[Extracted data entries]
####
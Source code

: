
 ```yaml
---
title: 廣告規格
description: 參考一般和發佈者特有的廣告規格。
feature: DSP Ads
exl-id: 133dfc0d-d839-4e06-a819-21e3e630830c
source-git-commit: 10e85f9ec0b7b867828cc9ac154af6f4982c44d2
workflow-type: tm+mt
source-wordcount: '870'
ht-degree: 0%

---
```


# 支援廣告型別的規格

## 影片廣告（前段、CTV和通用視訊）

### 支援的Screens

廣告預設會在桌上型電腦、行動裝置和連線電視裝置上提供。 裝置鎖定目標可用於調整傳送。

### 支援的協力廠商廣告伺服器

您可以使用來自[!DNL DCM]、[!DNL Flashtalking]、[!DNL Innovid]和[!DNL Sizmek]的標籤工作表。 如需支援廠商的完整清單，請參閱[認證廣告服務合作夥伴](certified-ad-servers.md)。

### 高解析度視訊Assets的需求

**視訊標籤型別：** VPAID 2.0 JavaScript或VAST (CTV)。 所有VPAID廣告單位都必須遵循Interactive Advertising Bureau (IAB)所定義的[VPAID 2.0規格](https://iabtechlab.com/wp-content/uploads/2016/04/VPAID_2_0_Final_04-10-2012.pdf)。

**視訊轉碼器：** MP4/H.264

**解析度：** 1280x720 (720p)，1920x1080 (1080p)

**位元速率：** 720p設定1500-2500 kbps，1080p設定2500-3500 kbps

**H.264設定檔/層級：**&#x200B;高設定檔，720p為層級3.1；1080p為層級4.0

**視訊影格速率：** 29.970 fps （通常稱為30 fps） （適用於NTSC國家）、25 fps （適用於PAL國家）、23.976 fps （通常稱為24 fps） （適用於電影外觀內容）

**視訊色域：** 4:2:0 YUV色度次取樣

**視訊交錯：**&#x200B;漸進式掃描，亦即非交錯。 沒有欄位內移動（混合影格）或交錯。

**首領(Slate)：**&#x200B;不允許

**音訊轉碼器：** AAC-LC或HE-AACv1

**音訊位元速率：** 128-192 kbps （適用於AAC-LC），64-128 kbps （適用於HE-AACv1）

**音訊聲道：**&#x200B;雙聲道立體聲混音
####
Task details - Begin with the first line of the records and finish with the line containing "### 支援的協力廠商廣告伺服器". Reproduce those lines exactly, both ends included, and nothing else.

Expected answer -
Source code

:
 ```yaml
---
title: 廣告規格
description: 參考一般和發佈者特有的廣告規格。
feature: DSP Ads
exl-id: 133dfc0d-d839-4e06-a819-21e3e630830c
source-git-commit: 10e85f9ec0b7b867828cc9ac154af6f4982c44d2
workflow-type: tm+mt
source-wordcount: '870'
ht-degree: 0%

---
```


# 支援廣告型別的規格

## 影片廣告（前段、CTV和通用視訊）

### 支援的Screens

廣告預設會在桌上型電腦、行動裝置和連線電視裝置上提供。 裝置鎖定目標可用於調整傳送。

### 支援的協力廠商廣告伺服器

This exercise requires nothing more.